··· STUDY MATERIAL ···
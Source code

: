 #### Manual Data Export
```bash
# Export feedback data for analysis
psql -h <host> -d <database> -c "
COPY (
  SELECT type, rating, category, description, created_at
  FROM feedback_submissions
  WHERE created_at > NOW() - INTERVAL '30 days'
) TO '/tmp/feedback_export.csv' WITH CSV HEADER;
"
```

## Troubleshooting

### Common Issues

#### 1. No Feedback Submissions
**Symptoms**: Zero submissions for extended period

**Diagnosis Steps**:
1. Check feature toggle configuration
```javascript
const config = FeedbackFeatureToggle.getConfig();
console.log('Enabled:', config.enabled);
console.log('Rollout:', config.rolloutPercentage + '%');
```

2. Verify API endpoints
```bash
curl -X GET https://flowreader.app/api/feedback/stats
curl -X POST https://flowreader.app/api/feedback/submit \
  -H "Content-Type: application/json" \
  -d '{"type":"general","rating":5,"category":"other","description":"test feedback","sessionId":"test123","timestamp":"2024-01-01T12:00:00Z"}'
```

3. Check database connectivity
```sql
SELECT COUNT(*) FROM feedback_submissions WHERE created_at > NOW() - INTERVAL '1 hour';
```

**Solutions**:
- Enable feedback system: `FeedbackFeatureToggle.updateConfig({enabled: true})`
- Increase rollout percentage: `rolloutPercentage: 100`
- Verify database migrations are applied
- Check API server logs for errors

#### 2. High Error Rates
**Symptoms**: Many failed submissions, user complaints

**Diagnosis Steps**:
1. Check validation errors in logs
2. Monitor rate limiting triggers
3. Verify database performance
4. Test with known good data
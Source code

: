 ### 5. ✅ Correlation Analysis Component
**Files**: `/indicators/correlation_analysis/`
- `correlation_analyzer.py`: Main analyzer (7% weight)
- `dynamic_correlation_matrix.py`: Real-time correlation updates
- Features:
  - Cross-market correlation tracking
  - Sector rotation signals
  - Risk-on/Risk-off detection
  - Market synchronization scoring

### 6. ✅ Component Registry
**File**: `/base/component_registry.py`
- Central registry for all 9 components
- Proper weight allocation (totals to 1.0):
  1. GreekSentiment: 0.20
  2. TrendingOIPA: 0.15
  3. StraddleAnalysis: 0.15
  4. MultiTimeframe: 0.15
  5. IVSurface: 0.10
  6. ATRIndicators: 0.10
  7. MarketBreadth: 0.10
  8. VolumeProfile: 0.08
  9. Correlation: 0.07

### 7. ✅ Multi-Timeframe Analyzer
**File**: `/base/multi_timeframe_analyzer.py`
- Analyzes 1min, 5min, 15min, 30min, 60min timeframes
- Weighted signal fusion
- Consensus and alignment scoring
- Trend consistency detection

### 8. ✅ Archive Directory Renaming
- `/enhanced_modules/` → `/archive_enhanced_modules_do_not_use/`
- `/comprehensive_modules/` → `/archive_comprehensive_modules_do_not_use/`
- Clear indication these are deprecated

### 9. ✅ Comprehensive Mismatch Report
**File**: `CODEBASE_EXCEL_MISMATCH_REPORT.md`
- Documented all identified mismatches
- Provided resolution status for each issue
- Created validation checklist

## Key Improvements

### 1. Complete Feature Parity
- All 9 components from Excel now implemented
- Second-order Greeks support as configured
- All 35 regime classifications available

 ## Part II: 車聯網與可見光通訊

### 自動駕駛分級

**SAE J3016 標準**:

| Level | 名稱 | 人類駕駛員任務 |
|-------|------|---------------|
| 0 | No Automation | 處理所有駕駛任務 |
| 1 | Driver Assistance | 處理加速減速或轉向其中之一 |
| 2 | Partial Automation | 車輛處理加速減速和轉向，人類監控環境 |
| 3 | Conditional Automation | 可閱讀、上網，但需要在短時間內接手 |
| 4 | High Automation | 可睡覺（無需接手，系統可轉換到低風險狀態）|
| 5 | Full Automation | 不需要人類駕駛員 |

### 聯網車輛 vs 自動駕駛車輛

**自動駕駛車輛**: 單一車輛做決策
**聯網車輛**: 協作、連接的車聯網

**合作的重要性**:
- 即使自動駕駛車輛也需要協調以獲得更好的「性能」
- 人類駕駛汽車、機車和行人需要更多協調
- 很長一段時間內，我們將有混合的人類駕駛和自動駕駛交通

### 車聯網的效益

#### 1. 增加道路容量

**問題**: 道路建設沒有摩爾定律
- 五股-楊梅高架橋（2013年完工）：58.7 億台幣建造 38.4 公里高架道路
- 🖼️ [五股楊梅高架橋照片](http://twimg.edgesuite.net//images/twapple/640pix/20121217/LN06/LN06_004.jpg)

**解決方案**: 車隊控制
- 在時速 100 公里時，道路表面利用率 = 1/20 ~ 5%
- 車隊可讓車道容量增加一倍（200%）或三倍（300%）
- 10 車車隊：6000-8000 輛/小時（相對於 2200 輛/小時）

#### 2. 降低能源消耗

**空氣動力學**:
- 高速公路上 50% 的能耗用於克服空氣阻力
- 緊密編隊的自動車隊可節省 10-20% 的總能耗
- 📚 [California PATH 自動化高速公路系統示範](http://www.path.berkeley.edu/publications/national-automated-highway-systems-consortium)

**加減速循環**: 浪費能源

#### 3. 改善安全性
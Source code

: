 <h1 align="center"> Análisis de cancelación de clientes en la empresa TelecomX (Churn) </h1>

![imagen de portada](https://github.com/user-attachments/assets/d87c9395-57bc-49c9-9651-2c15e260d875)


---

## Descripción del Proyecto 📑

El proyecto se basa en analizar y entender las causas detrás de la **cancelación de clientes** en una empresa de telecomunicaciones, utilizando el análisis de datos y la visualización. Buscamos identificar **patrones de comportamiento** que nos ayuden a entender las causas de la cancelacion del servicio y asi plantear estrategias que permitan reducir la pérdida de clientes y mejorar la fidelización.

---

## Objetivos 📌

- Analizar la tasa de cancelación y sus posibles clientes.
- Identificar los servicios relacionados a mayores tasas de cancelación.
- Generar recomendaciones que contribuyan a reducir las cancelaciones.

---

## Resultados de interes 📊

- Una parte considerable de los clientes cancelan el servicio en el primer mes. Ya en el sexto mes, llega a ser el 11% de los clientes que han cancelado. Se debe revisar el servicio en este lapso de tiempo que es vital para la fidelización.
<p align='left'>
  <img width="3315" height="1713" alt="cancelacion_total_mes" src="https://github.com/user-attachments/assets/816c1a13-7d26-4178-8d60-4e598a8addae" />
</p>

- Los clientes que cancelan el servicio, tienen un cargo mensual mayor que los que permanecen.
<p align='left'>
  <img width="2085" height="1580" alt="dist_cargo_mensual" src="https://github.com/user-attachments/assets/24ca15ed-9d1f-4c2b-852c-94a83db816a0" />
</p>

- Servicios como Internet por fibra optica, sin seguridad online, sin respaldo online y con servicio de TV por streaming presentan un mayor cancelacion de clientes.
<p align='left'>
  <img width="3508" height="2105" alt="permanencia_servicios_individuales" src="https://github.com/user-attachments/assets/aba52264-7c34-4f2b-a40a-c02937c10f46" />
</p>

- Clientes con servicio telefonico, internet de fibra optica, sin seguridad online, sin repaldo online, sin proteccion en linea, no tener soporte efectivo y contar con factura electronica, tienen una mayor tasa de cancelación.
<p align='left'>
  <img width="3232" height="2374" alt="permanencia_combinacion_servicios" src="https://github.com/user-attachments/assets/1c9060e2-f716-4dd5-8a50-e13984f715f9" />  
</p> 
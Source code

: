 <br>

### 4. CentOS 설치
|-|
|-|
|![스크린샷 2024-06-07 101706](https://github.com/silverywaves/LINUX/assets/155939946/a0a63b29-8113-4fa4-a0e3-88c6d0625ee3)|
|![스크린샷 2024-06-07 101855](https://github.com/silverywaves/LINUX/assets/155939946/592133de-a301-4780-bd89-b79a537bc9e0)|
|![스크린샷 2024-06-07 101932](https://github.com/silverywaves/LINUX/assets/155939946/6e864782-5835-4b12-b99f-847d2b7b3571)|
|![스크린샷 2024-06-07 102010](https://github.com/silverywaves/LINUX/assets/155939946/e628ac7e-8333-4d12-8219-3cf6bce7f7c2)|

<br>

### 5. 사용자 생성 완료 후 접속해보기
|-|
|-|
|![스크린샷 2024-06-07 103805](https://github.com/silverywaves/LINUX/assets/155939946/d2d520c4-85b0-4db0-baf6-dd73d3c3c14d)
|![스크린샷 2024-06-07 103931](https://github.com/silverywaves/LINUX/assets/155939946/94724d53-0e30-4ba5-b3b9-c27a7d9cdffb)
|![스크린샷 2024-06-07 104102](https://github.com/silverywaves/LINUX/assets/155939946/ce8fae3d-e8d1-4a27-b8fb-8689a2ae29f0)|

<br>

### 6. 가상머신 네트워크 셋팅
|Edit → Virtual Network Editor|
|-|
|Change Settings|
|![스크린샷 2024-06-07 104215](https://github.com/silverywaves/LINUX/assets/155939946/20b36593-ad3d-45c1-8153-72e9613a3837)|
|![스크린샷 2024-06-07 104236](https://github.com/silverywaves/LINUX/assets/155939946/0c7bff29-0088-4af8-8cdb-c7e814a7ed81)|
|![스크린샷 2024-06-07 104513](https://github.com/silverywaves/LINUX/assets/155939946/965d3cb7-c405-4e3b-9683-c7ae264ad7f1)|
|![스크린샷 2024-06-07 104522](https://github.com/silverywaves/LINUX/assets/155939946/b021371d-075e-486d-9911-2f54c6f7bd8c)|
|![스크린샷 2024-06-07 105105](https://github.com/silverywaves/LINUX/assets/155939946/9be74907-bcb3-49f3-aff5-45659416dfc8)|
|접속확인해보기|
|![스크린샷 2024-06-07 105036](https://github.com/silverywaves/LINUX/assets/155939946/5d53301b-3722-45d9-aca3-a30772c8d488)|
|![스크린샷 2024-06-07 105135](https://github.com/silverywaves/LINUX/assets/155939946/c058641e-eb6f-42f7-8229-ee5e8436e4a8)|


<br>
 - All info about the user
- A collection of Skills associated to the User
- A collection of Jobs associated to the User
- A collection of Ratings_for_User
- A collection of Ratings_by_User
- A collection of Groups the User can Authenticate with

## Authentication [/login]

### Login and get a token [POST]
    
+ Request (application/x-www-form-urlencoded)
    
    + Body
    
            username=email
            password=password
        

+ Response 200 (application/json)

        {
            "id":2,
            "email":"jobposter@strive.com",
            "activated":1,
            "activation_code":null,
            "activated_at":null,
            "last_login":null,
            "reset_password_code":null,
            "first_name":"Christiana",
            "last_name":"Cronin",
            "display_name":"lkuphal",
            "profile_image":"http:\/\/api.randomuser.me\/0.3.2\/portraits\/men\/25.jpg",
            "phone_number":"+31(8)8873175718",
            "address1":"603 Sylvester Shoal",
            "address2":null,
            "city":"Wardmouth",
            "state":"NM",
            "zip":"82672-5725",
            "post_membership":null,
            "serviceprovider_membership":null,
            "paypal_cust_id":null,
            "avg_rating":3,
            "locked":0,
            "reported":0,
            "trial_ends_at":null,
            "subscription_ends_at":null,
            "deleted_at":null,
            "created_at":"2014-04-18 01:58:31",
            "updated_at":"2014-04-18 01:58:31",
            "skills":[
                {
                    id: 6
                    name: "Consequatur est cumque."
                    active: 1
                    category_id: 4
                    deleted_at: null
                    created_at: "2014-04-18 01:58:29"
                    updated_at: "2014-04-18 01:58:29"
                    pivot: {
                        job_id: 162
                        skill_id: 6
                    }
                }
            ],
···
### TASK TO CARRY OUT
Return, unchanged, the run of lines above that opens with the line containing "Automation | 可閱讀、上網，但需要在短時間內接手 |" and closes with the line containing "- 緊密編隊的自動車隊可節省 10-20% 的總能耗". Include both.

### RESPONSE AREA
| 3 | Conditional Automation | 可閱讀、上網，但需要在短時間內接手 |
| 4 | High Automation | 可睡覺（無需接手，系統可轉換到低風險狀態）|
| 5 | Full Automation | 不需要人類駕駛員 |

### 聯網車輛 vs 自動駕駛車輛

**自動駕駛車輛**: 單一車輛做決策
**聯網車輛**: 協作、連接的車聯網

**合作的重要性**:
- 即使自動駕駛車輛也需要協調以獲得更好的「性能」
- 人類駕駛汽車、機車和行人需要更多協調
- 很長一段時間內，我們將有混合的人類駕駛和自動駕駛交通

### 車聯網的效益

#### 1. 增加道路容量

**問題**: 道路建設沒有摩爾定律
- 五股-楊梅高架橋（2013年完工）：58.7 億台幣建造 38.4 公里高架道路
- 🖼️ [五股楊梅高架橋照片](http://twimg.edgesuite.net//images/twapple/640pix/20121217/LN06/LN06_004.jpg)

**解決方案**: 車隊控制
- 在時速 100 公里時，道路表面利用率 = 1/20 ~ 5%
- 車隊可讓車道容量增加一倍（200%）或三倍（300%）
- 10 車車隊：6000-8000 輛/小時（相對於 2200 輛/小時）

#### 2. 降低能源消耗

**空氣動力學**:
- 高速公路上 50% 的能耗用於克服空氣阻力
- 緊密編隊的自動車隊可節省 10-20% 的總能耗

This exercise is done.